Carl Linnaeus first wrote about E. electrophorus in 1766. He called it Gymnotus electricus, which put it in the same genus as G. carapo, which he had written about in 1758. The electric eel was put into the new, single-species genus Electrophorus by Theodore Gill in 1864.
It is thought that species diverged from a common ancestor around 7.1 million years ago, when E. varii appeared. E. electricus and E. voltai are younger species. They are thought to have split up around 3.6 million years ago, when the Paleo west-flowing Amazon changed direction and the current east-flowing Amazon separated the Brazil and Guiana shields.
Even though E. voltai gives off more than three times as many volts as a typical home plug socket, it gives off much less amperage. With only about 1 amp coming from the eel compared to 10–20 amps from a wall socket, they are not likely to hurt a healthy person.
The species name “voltai” was chosen to honor Alessandro Volta, an Italian physicist who invented the electric battery (1799). Electrochemistry was made into a field of study because of his work and ideas.
From what we know so far, the fish that have been brought into the UK are actually E. varii.
Electrophorus varii is the second new species.
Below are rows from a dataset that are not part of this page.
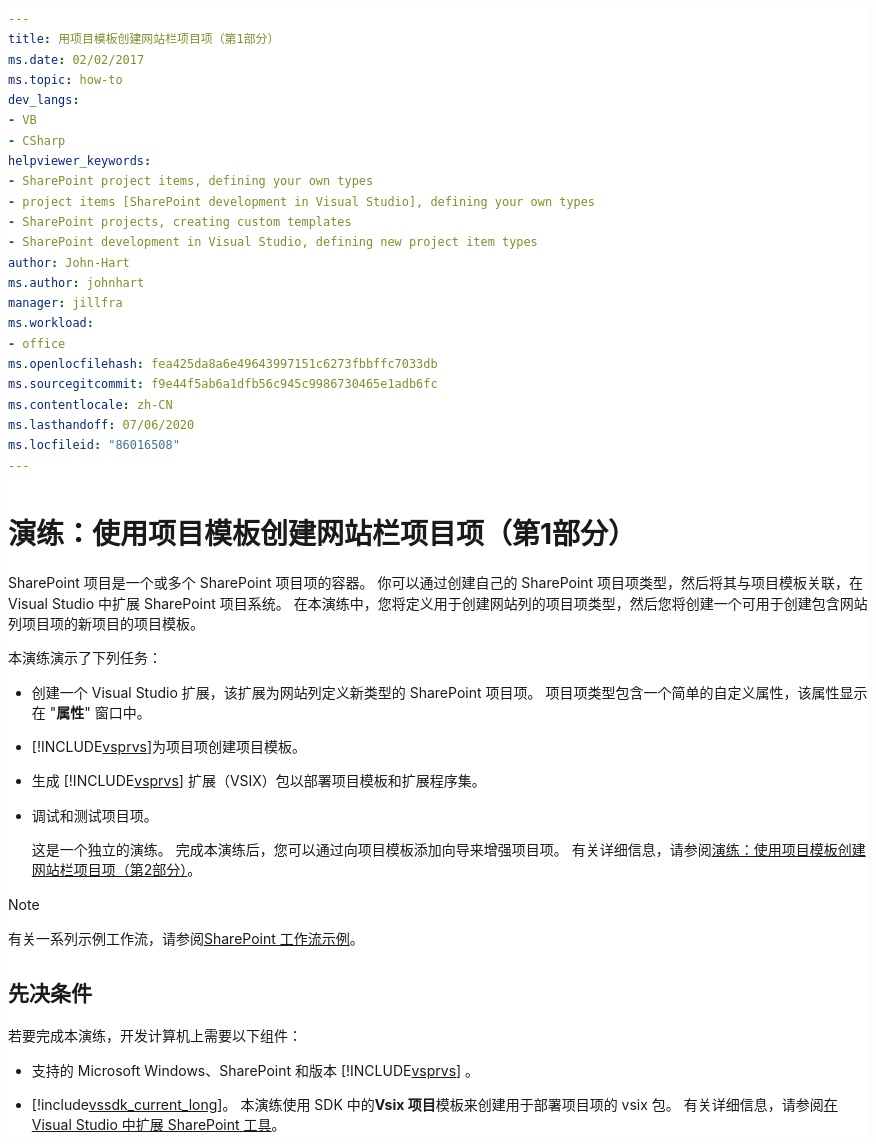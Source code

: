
```yaml
---
title: 用项目模板创建网站栏项目项（第1部分）
ms.date: 02/02/2017
ms.topic: how-to
dev_langs:
- VB
- CSharp
helpviewer_keywords:
- SharePoint project items, defining your own types
- project items [SharePoint development in Visual Studio], defining your own types
- SharePoint projects, creating custom templates
- SharePoint development in Visual Studio, defining new project item types
author: John-Hart
ms.author: johnhart
manager: jillfra
ms.workload:
- office
ms.openlocfilehash: fea425da8a6e49643997151c6273fbbffc7033db
ms.sourcegitcommit: f9e44f5ab6a1dfb56c945c9986730465e1adb6fc
ms.contentlocale: zh-CN
ms.lasthandoff: 07/06/2020
ms.locfileid: "86016508"
---
```

# <a name="walkthrough-create-a-site-column-project-item-with-a-project-template-part-1"></a>演练：使用项目模板创建网站栏项目项（第1部分）
  SharePoint 项目是一个或多个 SharePoint 项目项的容器。 你可以通过创建自己的 SharePoint 项目项类型，然后将其与项目模板关联，在 Visual Studio 中扩展 SharePoint 项目系统。 在本演练中，您将定义用于创建网站列的项目项类型，然后您将创建一个可用于创建包含网站列项目项的新项目的项目模板。

 本演练演示了下列任务：

- 创建一个 Visual Studio 扩展，该扩展为网站列定义新类型的 SharePoint 项目项。 项目项类型包含一个简单的自定义属性，该属性显示在 "**属性**" 窗口中。

- [!INCLUDE[vsprvs](../sharepoint/includes/vsprvs-md.md)]为项目项创建项目模板。

- 生成 [!INCLUDE[vsprvs](../sharepoint/includes/vsprvs-md.md)] 扩展（VSIX）包以部署项目模板和扩展程序集。

- 调试和测试项目项。

  这是一个独立的演练。 完成本演练后，您可以通过向项目模板添加向导来增强项目项。 有关详细信息，请参阅[演练：使用项目模板创建网站栏项目项（第2部分）](../sharepoint/walkthrough-creating-a-site-column-project-item-with-a-project-template-part-2.md)。

> [!NOTE]
> 有关一系列示例工作流，请参阅[SharePoint 工作流示例](/sharepoint/dev/general-development/sharepoint-workflow-samples)。

## <a name="prerequisites"></a>先决条件
 若要完成本演练，开发计算机上需要以下组件：

- 支持的 Microsoft Windows、SharePoint 和版本 [!INCLUDE[vsprvs](../sharepoint/includes/vsprvs-md.md)] 。

- [!include[vssdk_current_long](../sharepoint/includes/vssdk-current-long-md.md)]。 本演练使用 SDK 中的**Vsix 项目**模板来创建用于部署项目项的 vsix 包。 有关详细信息，请参阅[在 Visual Studio 中扩展 SharePoint 工具](../sharepoint/extending-the-sharepoint-tools-in-visual-studio.md)。
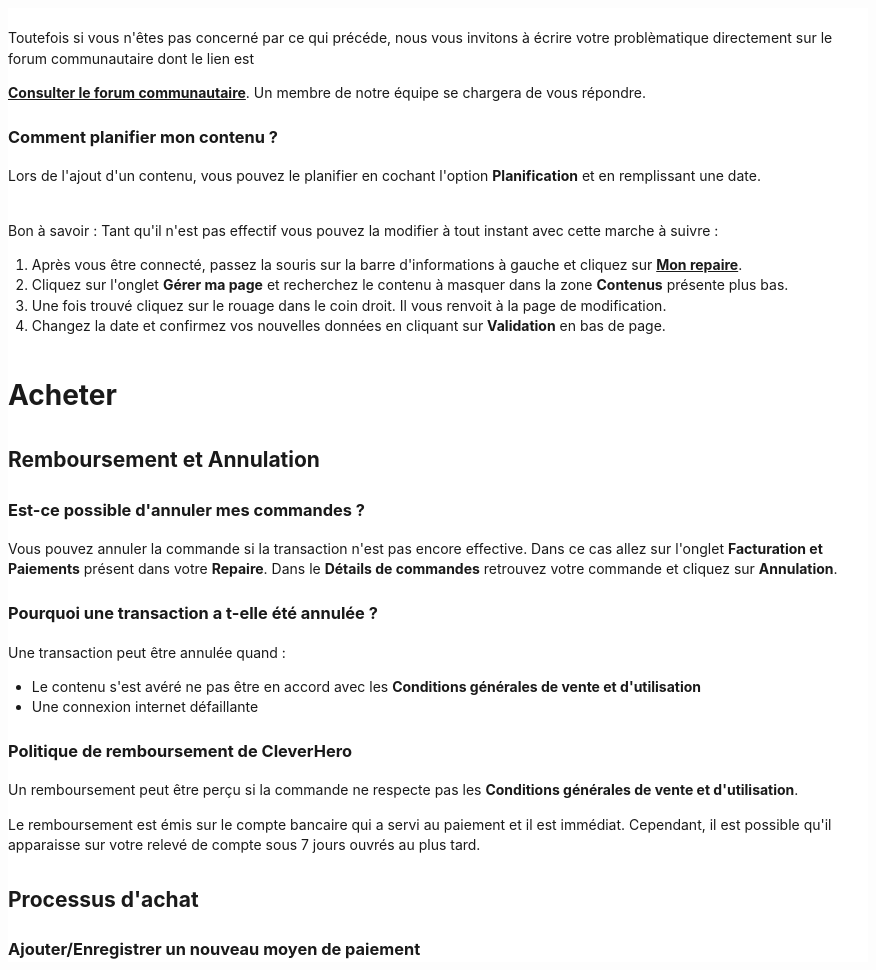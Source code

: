 <br>Toutefois si vous n'êtes pas concerné par ce qui précéde, nous vous invitons à écrire votre problèmatique directement sur le forum communautaire dont le lien est 

[**Consulter le forum communautaire**](http://www.LIEN-DE-FORUM-COMMU/FORUMCOMMU.). Un membre de notre équipe se chargera de vous répondre. 

### Comment planifier mon contenu ?

Lors de l'ajout d'un contenu, vous pouvez le planifier en cochant l'option **Planification** et en remplissant une date.

<br>Bon à savoir : Tant qu'il n'est pas effectif vous pouvez la modifier à tout instant avec cette marche à suivre :

1.  Après vous être connecté, passez la souris sur la barre d'informations à gauche et cliquez sur [**Mon repaire**](http://www.LIEN-DE-MONREPAIRE/HOME.).
2. Cliquez sur l'onglet **Gérer ma page** et recherchez le contenu à masquer dans la zone **Contenus** présente plus bas.
3. Une fois trouvé cliquez sur le rouage dans le coin droit. Il vous renvoit à la page de modification. 
4. Changez la date et confirmez vos nouvelles données en cliquant sur **Validation** en bas de page.


# Acheter

## Remboursement et Annulation

### Est-ce possible d'annuler mes commandes ?

Vous pouvez annuler la commande si la transaction n'est pas encore effective. Dans ce cas allez sur l'onglet **Facturation et Paiements** présent dans votre **Repaire**. Dans le **Détails de commandes** retrouvez votre commande et cliquez sur **Annulation**.

### Pourquoi une transaction a t-elle été annulée ?

Une transaction peut être annulée quand :

* Le contenu s'est avéré ne pas être en accord avec les **Conditions générales de vente et d'utilisation**
* Une connexion internet défaillante

### Politique de remboursement de CleverHero

Un remboursement peut être perçu si la commande ne respecte pas les **Conditions générales de vente et d'utilisation**. 

Le remboursement est émis sur le compte bancaire qui a servi au paiement et il est immédiat. Cependant, il est possible qu'il apparaisse sur votre relevé de compte sous 7 jours ouvrés au plus tard.

## Processus d'achat

### Ajouter/Enregistrer un nouveau moyen de paiement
It was named after Richard P. Varii, an American ichthyologist and zoologist at the Smithsonian Institution who died in 2016. Dr. Carlos David de Santana, who wrote the study and is a zoologist, said, “He was the foreign researcher who influenced and helped Brazilian students and researchers study fish in South America the most.”
- varii is different from the other two members of its genus because its head is a little bit deeper. Aside from that, it’s hard to tell them apart. The number of rays on the pectoral fin and the number of pores on the lateral line can be used to identify and find a fish. Both E. varii and E. voltai live in the lower parts of the main Amazon river, but their ranges don’t overlap anywhere else.
A group of 107 electric eels from different parts of the Greater Amazon, such as Brazil, Guyana, French Guiana, and Suriname, were studied.
It is thought that the places where different species live affect how strong their electric charges are. The stronger E. voltai lives in clear, less conductive waters in the highlands of the Brazilian shield, where a strong charge is needed to attack prey or defend against predators. E. electricus lives in the lowland waters of the Guiana shield, which have both low conductivity and high conductivity habitats. Most of the time, the water in the lowlands of the Amazon basin, where E. varii lives, has a higher conductivity.
This exciting find could lead to a lot more biological research in the Amazon. Dr. Santana said, “Even though people have changed the Amazon a lot in the last 50 years, we can still find big fish like the two new species of electric eels.”
He goes on to say that the research “shows that there are a huge number of species waiting to be found in the Amazon rainforest. Many of these species may hold cures for diseases or ideas for new technologies.”
In a press release, he says, “If after 250 years of scientific research you can find a new eight-foot-long fish, can you imagine what else there is to find in that area?”
More research will be done on the different kinds of Electrophorus, and scientists in general hope to find useful enzyme and bioelectric functions to study.